* What you have to do *
Your answer must consist solely of the line containing "美元兑加元持稳，暂报1.4。" and all subsequent lines through the end of the entries, reproduced exactly.

Stored entries
--- START ---

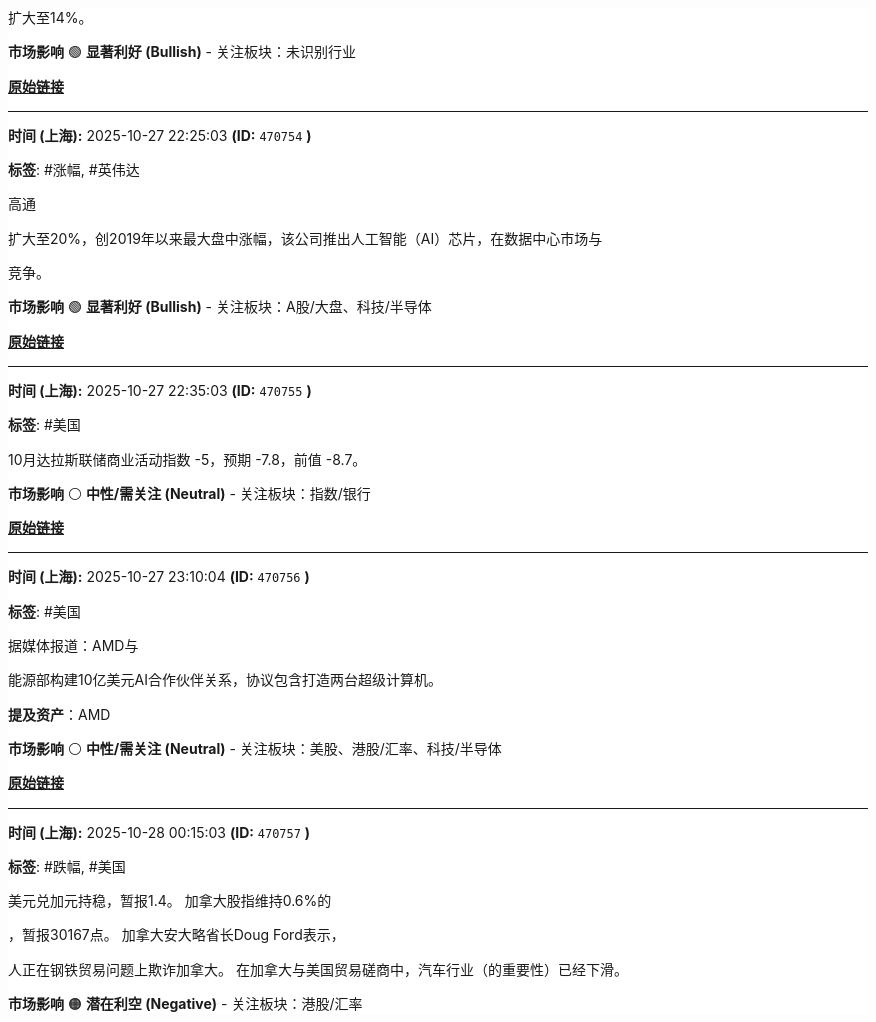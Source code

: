 扩大至14%。

**市场影响** 🟢 **显著利好 (Bullish)** - 关注板块：未识别行业

**[原始链接](https://t.me/FinanceNewsDaily/470753)**

---
**时间 (上海):** 2025-10-27 22:25:03 **(ID:** `470754` **)**

**标签**: #涨幅, #英伟达

高通

扩大至20%，创2019年以来最大盘中涨幅，该公司推出人工智能（AI）芯片，在数据中心市场与

竞争。

**市场影响** 🟢 **显著利好 (Bullish)** - 关注板块：A股/大盘、科技/半导体

**[原始链接](https://t.me/FinanceNewsDaily/470754)**

---
**时间 (上海):** 2025-10-27 22:35:03 **(ID:** `470755` **)**

**标签**: #美国

10月达拉斯联储商业活动指数 -5，预期 -7.8，前值 -8.7。

**市场影响** ⚪ **中性/需关注 (Neutral)** - 关注板块：指数/银行

**[原始链接](https://t.me/FinanceNewsDaily/470755)**

---
**时间 (上海):** 2025-10-27 23:10:04 **(ID:** `470756` **)**

**标签**: #美国

据媒体报道：AMD与

能源部构建10亿美元AI合作伙伴关系，协议包含打造两台超级计算机。

**提及资产**：AMD

**市场影响** ⚪ **中性/需关注 (Neutral)** - 关注板块：美股、港股/汇率、科技/半导体

**[原始链接](https://t.me/FinanceNewsDaily/470756)**

---
**时间 (上海):** 2025-10-28 00:15:03 **(ID:** `470757` **)**

**标签**: #跌幅, #美国

美元兑加元持稳，暂报1.4。
加拿大股指维持0.6%的

，暂报30167点。
加拿大安大略省长Doug Ford表示，

人正在钢铁贸易问题上欺诈加拿大。
在加拿大与美国贸易磋商中，汽车行业（的重要性）已经下滑。

**市场影响** 🟠 **潜在利空 (Negative)** - 关注板块：港股/汇率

--- END ---

* Result of the task *
美元兑加元持稳，暂报1.4。
加拿大股指维持0.6%的

，暂报30167点。
加拿大安大略省长Doug Ford表示，

人正在钢铁贸易问题上欺诈加拿大。
在加拿大与美国贸易磋商中，汽车行业（的重要性）已经下滑。

**市场影响** 🟠 **潜在利空 (Negative)** - 关注板块：港股/汇率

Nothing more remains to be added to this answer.